Stored data:
======

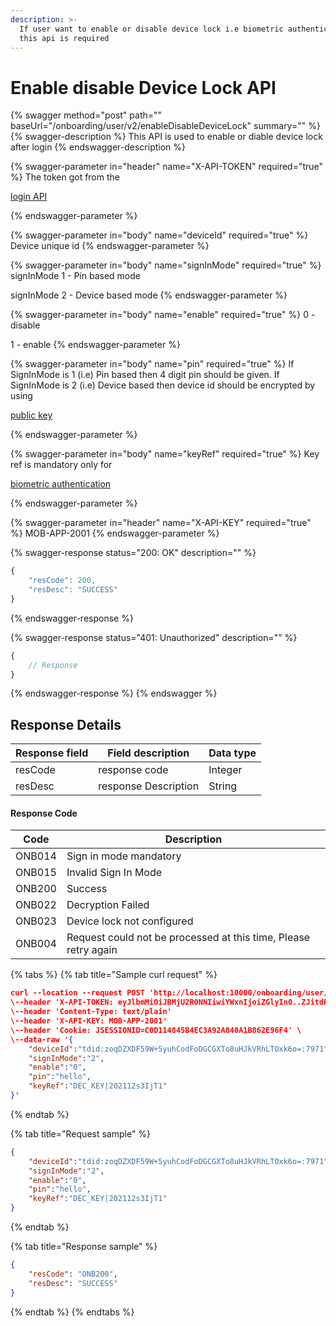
 ```yaml
---
description: >-
  If user want to enable or disable device lock i.e biometric authentication,
  this api is required
---
```


# Enable disable Device Lock API

{% swagger method="post" path="" baseUrl="<domain>/onboarding/user/v2/enableDisableDeviceLock" summary="" %}
{% swagger-description %}
This API is used to enable or diable device lock after login
{% endswagger-description %}

{% swagger-parameter in="header" name="X-API-TOKEN" required="true" %}
The token got from the 

[login API](../../../../version-1/customer-on-boarding/api-specification/authentication-and-authorization/login-api.md)


{% endswagger-parameter %}

{% swagger-parameter in="body" name="deviceId" required="true" %}
Device unique id
{% endswagger-parameter %}

{% swagger-parameter in="body" name="signInMode" required="true" %}
signInMode 1 - Pin based mode

signInMode 2 - Device based mode
{% endswagger-parameter %}

{% swagger-parameter in="body" name="enable" required="true" %}
0 - disable

1 - enable
{% endswagger-parameter %}

{% swagger-parameter in="body" name="pin" required="true" %}
If SignInMode is 1 (i.e) Pin based then 4 digit pin should be given. If SignInMode is 2 (i.e) Device based then device id should be encrypted by using

[ public key](../../../../version-1/customer-on-boarding/api-specification/biometric-authentication/public-key-api.md)


{% endswagger-parameter %}

{% swagger-parameter in="body" name="keyRef" required="true" %}
Key ref is mandatory only for 

[biometric authentication](../../../../version-1/customer-on-boarding/api-specification/biometric-authentication/public-key-api.md)


{% endswagger-parameter %}

{% swagger-parameter in="header" name="X-API-KEY" required="true" %}
MOB-APP-2001
{% endswagger-parameter %}

{% swagger-response status="200: OK" description="" %}
```javascript
{
    "resCode": 200,
    "resDesc": "SUCCESS"
}
```
{% endswagger-response %}

{% swagger-response status="401: Unauthorized" description="" %}
```javascript
{
    // Response
}
```
{% endswagger-response %}
{% endswagger %}

## Response Details

| Response field | Field description    | Data type |
| -------------- | -------------------- | --------- |
| resCode        | response code        | Integer   |
| resDesc        | response Description | String    |

#### Response Code

| Code   | Description                                                     |
| ------ | --------------------------------------------------------------- |
| ONB014 | Sign in mode mandatory                                          |
| ONB015 | Invalid Sign In Mode                                            |
| ONB200 | Success                                                         |
| ONB022 | Decryption Failed                                               |
| ONB023 | Device lock not configured                                      |
| ONB004 | Request could not be processed at this time, Please retry again |

{% tabs %}
{% tab title="Sample curl request" %}
```json
curl --location --request POST 'http://localhost:10000/onboarding/user/enableDisableDeviceLock/v1' \
\--header 'X-API-TOKEN: eyJlbmMiOiJBMjU2R0NNIiwiYWxnIjoiZGlyIn0..ZJitdRZXJMeJkxFz.PuV48dCHwNI8gt0u1p7wVo8MiLNgyC5BfCkz7Qvpn2NNzXHEgVsfhd4AAHyCq0-FpMHBd5_kR2yZw-fZ-ZQHIqgT-PUOy4H9w1OBDuw0jWfcRtPnT8BNV1bDO7OvVKBplVksyifTLIYX5zFu4HfmHXygEBvv11sL8WUVHyTH8QgLMHLu2qT7l0UBTGHD8pgcZeZAQFdEXPpkglbRVdOedUda7Am1-NSvPLch5s1vyxRNrlR--8xzlfE5munVeYp8ln6L1A.foUnrZNCjNqEcoA_6u9SOw' \
\--header 'Content-Type: text/plain'
\--header 'X-API-KEY: MOB-APP-2001'
\--header 'Cookie: JSESSIONID=C0D114845B4EC3A92A840A1B862E96F4' \
\--data-raw '{
    "deviceId":"tdid:zoqDZXDF59W+5yuhCodFoDGCGXTo8uHJkVRhLTOxk6o=:7971",
    "signInMode":"2",
    "enable":"0",
    "pin":"hello",
    "keyRef":"DEC_KEY|202112s3IjT1"
}'
```
{% endtab %}

{% tab title="Request sample" %}
```json
{
    "deviceId":"tdid:zoqDZXDF59W+5yuhCodFoDGCGXTo8uHJkVRhLTOxk6o=:7971",
    "signInMode":"2",
    "enable":"0",
    "pin":"hello",
    "keyRef":"DEC_KEY|202112s3IjT1"
}
```
{% endtab %}

{% tab title="Response sample" %}
```json
{
    "resCode": "ONB200",
    "resDesc": "SUCCESS"
}
```
{% endtab %}
{% endtabs %}
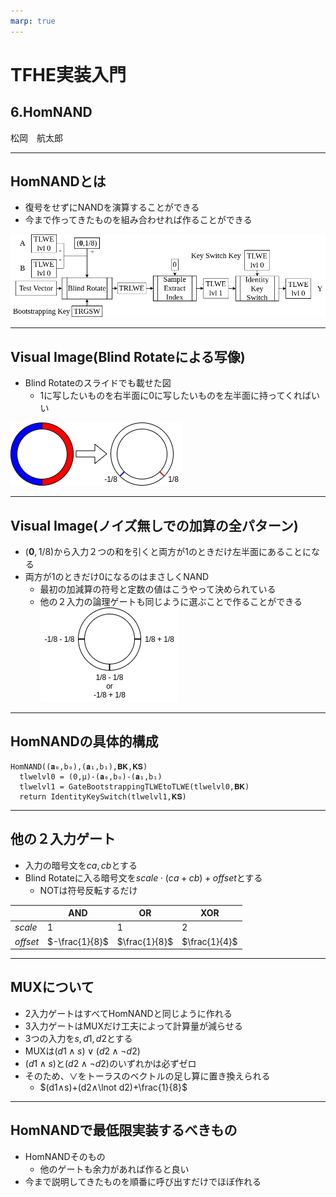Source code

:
 ```yaml
---
marp: true
---
```

<!-- 
theme: default
size: 16:9
paginate: true
footer : ![](../../image/ccbysa.png) [licence](https://creativecommons.org/licenses/by-sa/4.0/)
style: |
  h1, h2, h3, h4, h5, header, footer {
        color: white;
    }
  section {
    background-color: #505050;
    color:white
  }
  table{
      color:black
  }
  code{
    color:black
  }
    a {
    font-weight:bold;
    color:#F00;
  } 
-->

<!-- page_number: true -->

# TFHE実装入門

## 6.HomNAND

松岡　航太郎

---

## HomNANDとは

- 復号をせずにNANDを演算することができる
- 今まで作ってきたものを組み合わせれば作ることができる

![width:1200px](../../image/HomNANDdiagram.png)

---

## Visual Image(Blind Rotateによる写像)

- Blind Rotateのスライドでも載せた図
  - 1に写したいものを右半面に0に写したいものを左半面に持ってくればいい

![w:500px](../../image/BlindRotate.png)

---

## Visual Image(ノイズ無しでの加算の全パターン)

- $(\mathbf{0},1/8)$から入力２つの和を引くと両方が1のときだけ左半面にあることになる
- 両方が1のときだけ0になるのはまさしくNAND
  - 最初の加減算の符号と定数の値はこうやって決められている
  - 他の２入力の論理ゲートも同じように選ぶことで作ることができる
![w:500px](../../image/AddPattern.png)

---

## HomNANDの具体的構成

```
HomNAND((𝐚₀,b₀),(𝐚₁,b₁),𝐁𝐊,𝐊𝐒)
  tlwelvl0 = (0,μ)-(𝐚₀,b₀)-(𝐚₁,b₁)
  tlwelvl1 = GateBootstrappingTLWEtoTLWE(tlwelvl0,𝐁𝐊)
  return IdentityKeySwitch(tlwelvl1,𝐊𝐒)
```
---

## 他の２入力ゲート

- 入力の暗号文を$ca,cb$とする
- Blind Rotateに入る暗号文を$scale⋅(ca+cb)+offset$とする
  - NOTは符号反転するだけ

||AND|OR|XOR|
|---|---|---|---|
|$scale$|$1$|$1$|$2$|
|$offset$|$-\frac{1}{8}$|$\frac{1}{8}$|$\frac{1}{4}$|

---

## MUXについて

- 2入力ゲートはすべてHomNANDと同じように作れる
- 3入力ゲートはMUXだけ工夫によって計算量が減らせる
- 3つの入力を$s,d1,d2$とする
- MUXは$(d1∧s)∨(d2∧\lnot d2)$
- $(d1∧s)$と$(d2∧\lnot d2)$のいずれかは必ずゼロ
- そのため、$∨$をトーラスのベクトルの足し算に置き換えられる
  - $(d1∧s)+(d2∧\lnot d2)+\frac{1}{8}$

---

## HomNANDで最低限実装するべきもの

- HomNANDそのもの
  - 他のゲートも余力があれば作ると良い
- 今まで説明してきたものを順番に呼び出すだけでほぼ作れる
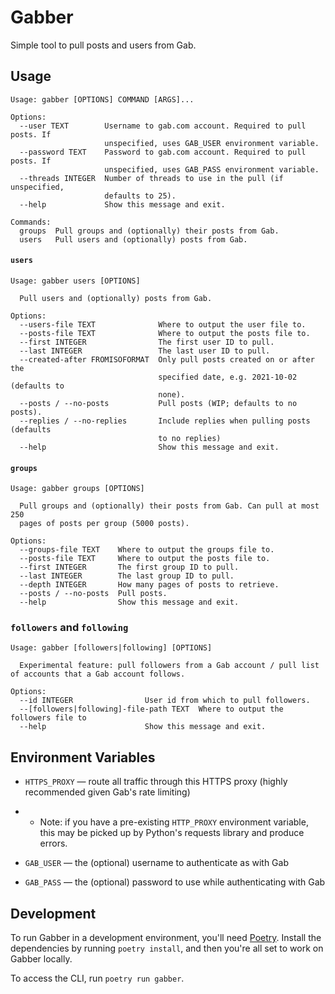# Gabber
Simple tool to pull posts and users from Gab.

## Usage

```text
Usage: gabber [OPTIONS] COMMAND [ARGS]...

Options:
  --user TEXT        Username to gab.com account. Required to pull posts. If
                     unspecified, uses GAB_USER environment variable.
  --password TEXT    Password to gab.com account. Required to pull posts. If
                     unspecified, uses GAB_PASS environment variable.
  --threads INTEGER  Number of threads to use in the pull (if unspecified,
                     defaults to 25).
  --help             Show this message and exit.

Commands:
  groups  Pull groups and (optionally) their posts from Gab.
  users   Pull users and (optionally) posts from Gab.
```

#### `users`

```text
Usage: gabber users [OPTIONS]

  Pull users and (optionally) posts from Gab.

Options:
  --users-file TEXT              Where to output the user file to.
  --posts-file TEXT              Where to output the posts file to.
  --first INTEGER                The first user ID to pull.
  --last INTEGER                 The last user ID to pull.
  --created-after FROMISOFORMAT  Only pull posts created on or after the
                                 specified date, e.g. 2021-10-02 (defaults to
                                 none).
  --posts / --no-posts           Pull posts (WIP; defaults to no posts).
  --replies / --no-replies       Include replies when pulling posts (defaults
                                 to no replies)
  --help                         Show this message and exit.
```

#### `groups`

```text
Usage: gabber groups [OPTIONS]

  Pull groups and (optionally) their posts from Gab. Can pull at most 250
  pages of posts per group (5000 posts).

Options:
  --groups-file TEXT    Where to output the groups file to.
  --posts-file TEXT     Where to output the posts file to.
  --first INTEGER       The first group ID to pull.
  --last INTEGER        The last group ID to pull.
  --depth INTEGER       How many pages of posts to retrieve.
  --posts / --no-posts  Pull posts.
  --help                Show this message and exit.
```

### `followers` and `following`
```text
Usage: gabber [followers|following] [OPTIONS]

  Experimental feature: pull followers from a Gab account / pull list of accounts that a Gab account follows.

Options:
  --id INTEGER                User id from which to pull followers.
  --[followers|following]-file-path TEXT  Where to output the followers file to
  --help                      Show this message and exit.
  ```

## Environment Variables

* `HTTPS_PROXY` — route all traffic through this HTTPS proxy (highly recommended given Gab's rate limiting)
* * Note: if you have a pre-existing `HTTP_PROXY` environment variable, this may be picked up by Python's requests library and produce errors.

* `GAB_USER` — the (optional) username to authenticate as with Gab
* `GAB_PASS` — the (optional) password to use while authenticating with Gab

## Development

To run Gabber in a development environment, you'll need [Poetry](https://python-poetry.org). Install the dependencies by running `poetry install`, and then you're all set to work on Gabber locally.

To access the CLI, run `poetry run gabber`.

======

> _Exercise instructions_
Word for word, restate the lines above from the line containing "Gab's rate limiting)" through the line containing "## Development", with both included and nothing else.

> _Answer for this exercise_
* `HTTPS_PROXY` — route all traffic through this HTTPS proxy (highly recommended given Gab's rate limiting)
* * Note: if you have a pre-existing `HTTP_PROXY` environment variable, this may be picked up by Python's requests library and produce errors.

* `GAB_USER` — the (optional) username to authenticate as with Gab
* `GAB_PASS` — the (optional) password to use while authenticating with Gab

## Development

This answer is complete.